Foi assim, foi o título do convite: FEIJOADA BENEFICENTE.

     Caraúbas, 1990.

     Soubemos por vigilante da agência do Banco Brasil que a filha do vigilante do Banco do Estado do Rio Grande Norte tinha problemas nos olhos e que já havia perdido o olho direito. Um mal que levaria à cegueira total. Como notícia, como dor estava distante de nós, sentimos naquele momento apenas compaixão.

     Naquele época, discreta, minha esposa fazia entrega mensal de cestas básicas, havíamos adotado cinco famílias para as auxiliar nos alimentos.

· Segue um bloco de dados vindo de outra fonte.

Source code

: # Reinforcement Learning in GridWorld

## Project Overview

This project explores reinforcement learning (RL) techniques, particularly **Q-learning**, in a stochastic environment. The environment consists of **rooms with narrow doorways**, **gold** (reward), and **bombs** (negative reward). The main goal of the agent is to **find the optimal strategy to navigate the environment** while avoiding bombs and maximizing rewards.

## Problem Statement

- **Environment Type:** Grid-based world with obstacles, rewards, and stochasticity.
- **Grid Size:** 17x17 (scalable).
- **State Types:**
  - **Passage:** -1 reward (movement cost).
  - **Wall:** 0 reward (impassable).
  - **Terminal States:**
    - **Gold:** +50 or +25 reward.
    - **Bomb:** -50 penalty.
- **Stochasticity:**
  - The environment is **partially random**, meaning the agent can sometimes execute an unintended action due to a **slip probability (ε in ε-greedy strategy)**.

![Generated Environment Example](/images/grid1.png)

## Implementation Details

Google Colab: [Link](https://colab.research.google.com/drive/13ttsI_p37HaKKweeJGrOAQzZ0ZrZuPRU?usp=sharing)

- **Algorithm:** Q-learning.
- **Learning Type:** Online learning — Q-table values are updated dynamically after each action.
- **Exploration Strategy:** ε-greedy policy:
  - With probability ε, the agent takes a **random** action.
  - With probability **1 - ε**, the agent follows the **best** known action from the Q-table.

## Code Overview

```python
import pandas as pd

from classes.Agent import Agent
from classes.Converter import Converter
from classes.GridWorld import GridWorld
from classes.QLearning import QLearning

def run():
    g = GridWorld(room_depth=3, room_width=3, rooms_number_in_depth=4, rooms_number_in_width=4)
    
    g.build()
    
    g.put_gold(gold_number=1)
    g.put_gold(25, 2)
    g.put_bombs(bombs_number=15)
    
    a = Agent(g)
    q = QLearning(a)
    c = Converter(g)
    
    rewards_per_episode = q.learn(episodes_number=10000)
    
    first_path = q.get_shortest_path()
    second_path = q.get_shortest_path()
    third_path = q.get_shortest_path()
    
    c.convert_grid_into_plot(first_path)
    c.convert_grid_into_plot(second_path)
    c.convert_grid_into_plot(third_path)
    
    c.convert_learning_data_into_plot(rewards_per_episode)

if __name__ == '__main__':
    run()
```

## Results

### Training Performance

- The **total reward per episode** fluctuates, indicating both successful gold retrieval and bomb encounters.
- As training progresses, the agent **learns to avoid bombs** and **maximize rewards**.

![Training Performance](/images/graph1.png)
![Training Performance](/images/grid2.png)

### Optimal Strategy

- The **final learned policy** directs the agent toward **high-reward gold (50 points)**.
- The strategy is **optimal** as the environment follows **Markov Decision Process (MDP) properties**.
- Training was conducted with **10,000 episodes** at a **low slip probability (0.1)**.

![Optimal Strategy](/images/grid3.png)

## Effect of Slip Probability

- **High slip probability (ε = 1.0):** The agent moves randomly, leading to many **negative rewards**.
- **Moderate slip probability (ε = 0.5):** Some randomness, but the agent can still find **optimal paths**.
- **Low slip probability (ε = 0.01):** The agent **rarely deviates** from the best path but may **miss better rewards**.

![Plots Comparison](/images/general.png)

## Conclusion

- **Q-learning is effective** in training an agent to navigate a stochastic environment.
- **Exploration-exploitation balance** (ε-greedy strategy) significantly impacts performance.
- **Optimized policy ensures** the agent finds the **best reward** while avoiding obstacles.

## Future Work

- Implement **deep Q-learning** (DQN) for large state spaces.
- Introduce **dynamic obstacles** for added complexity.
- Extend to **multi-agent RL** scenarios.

     Cerca de dois meses após saber a notícia da garota de 13 anos, a filha do vigilante, eis que ele vem na agência, conversa com seus colegas de profissão e depois se aproxima de mim e faz o seu pedido. Conta-me a sua história e a sua falta de condição de curar a filha. Digo-lhe que não tenho dinheiro para lhe ajudar e fico por aí. Mas pedi que voltasse no dia seguinte.

     A noite converso com a minha esposa, [Cida], lhe narro o problema e juntos buscamos uma alternativa para conseguir o dinheiro. De um estalo surgiu a ideia de uma feijoada beneficente.

     Assim escolhida a alternativa, bolamos em casa mesmo os convites e tratamos de vender, 150 convites.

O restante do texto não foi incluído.